**What you need to do:**
Word for word, copy each record that comes after this.

%%

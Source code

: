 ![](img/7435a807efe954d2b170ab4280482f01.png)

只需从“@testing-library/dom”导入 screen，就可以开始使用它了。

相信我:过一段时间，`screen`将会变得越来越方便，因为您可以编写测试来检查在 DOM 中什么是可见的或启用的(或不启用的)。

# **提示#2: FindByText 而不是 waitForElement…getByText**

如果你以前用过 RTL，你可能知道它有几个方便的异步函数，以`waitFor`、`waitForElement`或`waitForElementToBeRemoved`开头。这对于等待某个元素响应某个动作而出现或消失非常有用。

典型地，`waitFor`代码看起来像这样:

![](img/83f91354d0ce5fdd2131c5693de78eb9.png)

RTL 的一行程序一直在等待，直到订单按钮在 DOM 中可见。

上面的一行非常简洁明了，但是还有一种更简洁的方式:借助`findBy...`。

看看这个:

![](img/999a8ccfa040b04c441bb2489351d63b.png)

%%

**Answer to this task:**
Source code

: ![](img/7435a807efe954d2b170ab4280482f01.png)

只需从“@testing-library/dom”导入 screen，就可以开始使用它了。

相信我:过一段时间，`screen`将会变得越来越方便，因为您可以编写测试来检查在 DOM 中什么是可见的或启用的(或不启用的)。

# **提示#2: FindByText 而不是 waitForElement…getByText**

如果你以前用过 RTL，你可能知道它有几个方便的异步函数，以`waitFor`、`waitForElement`或`waitForElementToBeRemoved`开头。这对于等待某个元素响应某个动作而出现或消失非常有用。

典型地，`waitFor`代码看起来像这样:

![](img/83f91354d0ce5fdd2131c5693de78eb9.png)

RTL 的一行程序一直在等待，直到订单按钮在 DOM 中可见。

上面的一行非常简洁明了，但是还有一种更简洁的方式:借助`findBy...`。

看看这个:

![](img/999a8ccfa040b04c441bb2489351d63b.png)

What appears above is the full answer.